Enable Ray Tracing: Ray Traversal

Last time I covered the design of acceleration structure (AS) for my game engine’s ray tracing system. This time, I will go into depth on how ray traversal is done with such an AS. As I go on to describe how ray traversal is done, it should become much clearer on why the AS is designed this way.

In a traditional ray tracer, all you have to do is to build an AS over some static geometry during startup, and for the rest of the program, you just keep tracing some rays through the AS. That part is well-covered in literatures such as Physically Based Rendering, but it becomes messier when we bring ray tracing to real-time games.

Rigid Body Transformation

The first obstacle is to track rigid body transformations. Building BVH over a mesh is an expensive operation, so we only do it on startup time. Transforming the mesh then would invalidate the BVH we’ve built. It is not uncommon for a mesh to be continuously transformed throughout multiple frames, and we must have a way to handle that.

The simplest solution is to transform all the vertices and refit the BVH every frame. However, this can cause problems. First of all, BVH is composed of a hierarchy of axis-aligned bounding boxes (AABB), subdividing the space that the mesh occupies as the level goes deeper.

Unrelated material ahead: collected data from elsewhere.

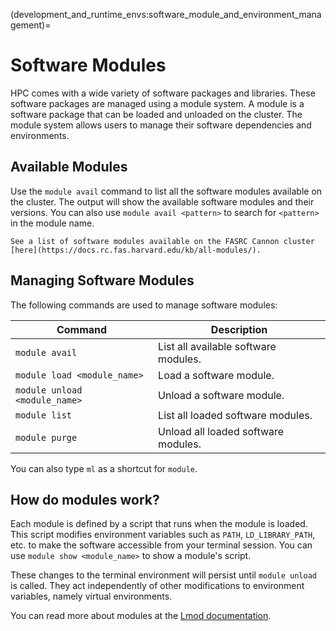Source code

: (development_and_runtime_envs:software_module_and_environment_management)=
# Software Modules

HPC comes with a wide variety of software packages and libraries. These software packages are managed using a module system. A module is a software package that can be loaded and unloaded on the cluster. The module system allows users to manage their software dependencies and environments.

## Available Modules

Use the `module avail` command to list all the software modules available on the cluster. The output will show the available software modules and their versions. You can also use `module avail <pattern>` to search for `<pattern>` in the module name.

```{note}
See a list of software modules available on the FASRC Cannon cluster [here](https://docs.rc.fas.harvard.edu/kb/all-modules/).
```

## Managing Software Modules

The following commands are used to manage software modules:


| Command                       | Description                          | 
|-------------------------------|--------------------------------------|
| `module avail`                | List all available software modules. |
| `module load <module_name>`   | Load a software module.              |
| `module unload <module_name>` | Unload a software module.            |
| `module list`                 |  List all loaded software modules.   |
| `module purge`                | Unload all loaded software modules.  |

You can also type `ml` as a shortcut for `module`.

## How do modules work?

Each module is defined by a script that runs when the module is loaded.
This script modifies environment variables such as `PATH`, `LD_LIBRARY_PATH`, etc. to make the software accessible from your terminal session.
You can use `module show <module_name>` to show a module's script.

These changes to the terminal environment will persist until `module unload` is called.
They act independently of other modifications to environment variables, namely virtual environments.

You can read more about modules at the [Lmod documentation](https://lmod.readthedocs.io/).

The subdivision is carefully chosen at build-time to have optimal ray traversal performance. Expanding/shrinking the AABBs to fit the transformed mesh will no longer guarantee the same traversal characteristics. Especially if the mesh is rotated, the AABBs will change drastically and lead to almost crippled BVHs in terms of performance. Another obvious thing is we need to transform all the vertices first, which of course takes time.

A much better solution is to transform the ray to object space instead of transforming mesh to world space. This will preserve the same intersection, and it removes the need to transform vertices. And of course, the biggest win here is the BVH is no longer updated; we still get the optimal subdivision that we had from the first time we built it.

This is why each BLAS in the AS stores an inverse transformation matrix. Rays will be transformed to local space using this inverse transform before the actual traversal starts.


One thing I’d like to be supported is instancing. In the game, we inevitably have multiple entities that share the same static mesh. Storing duplicate BVHs and mesh data for these entities is a waste. Therefore, the AS is pulled into two levels. Top level entities who share the same mesh will point to the same bottom level AS.

Deformable Mesh

This is the trickiest case to handle. Vertices actually change, so we need to apply skinning every frame. This also means extra storage for these deformed vertices _and_ the BVHs that are refitted specifically for these deformed vertices. Here we just have to eat the cost of refitting BVH. BVH’s quality will suffer, but refitting is quite fast using GPU compute (covered in last post).

Two-Level Ray Traversal

The traversal itself is quite simple, but the fact that AS is two-level might seem daunting at first, so I will cover that briefly.

The algorithm used to traverse a single BVH is the same as the one in Physically Based Rendering. I don’t think I can do a better job explaining it, so here’s the link.

The Top-level AS is a BVH of instances, each instance node storing pointers to bottom-level AS and storage for the inverse transform. You can also say that it’s a BVH of BVHs. Applying the typical BVH traversal to top-level AS, we eventually hit one of the leaf nodes (instance nodes in this case). Now we stop traversal, remember this location in the top-level AS, then context switch to the bottom-level AS that it’s pointing to. This is also where we apply the inverse transform to our rays (though we should still preserve rays in global space for traversal of other instances).

After we context switched to the bottom-level AS, loading up the BVH address and transforming our ray, we again apply the same BVH traversal algorithm. Except this time, the leaf nodes are triangle nodes. A hit with the leaf node will become a candidate to ray intersection.

After the bottom-level traversal, we pop back to top-level. We continue this loop until we are done with all top-level nodes.

Now we are done, that’s all there is to it. The real work here is maintaining the two-level AS. The actual ray traversal is light work in comparison.
You seem to have converged on almost exactly the same structure as Vulkan:
The design is very much inspired by DXR, which seems to be same as Vulkan's!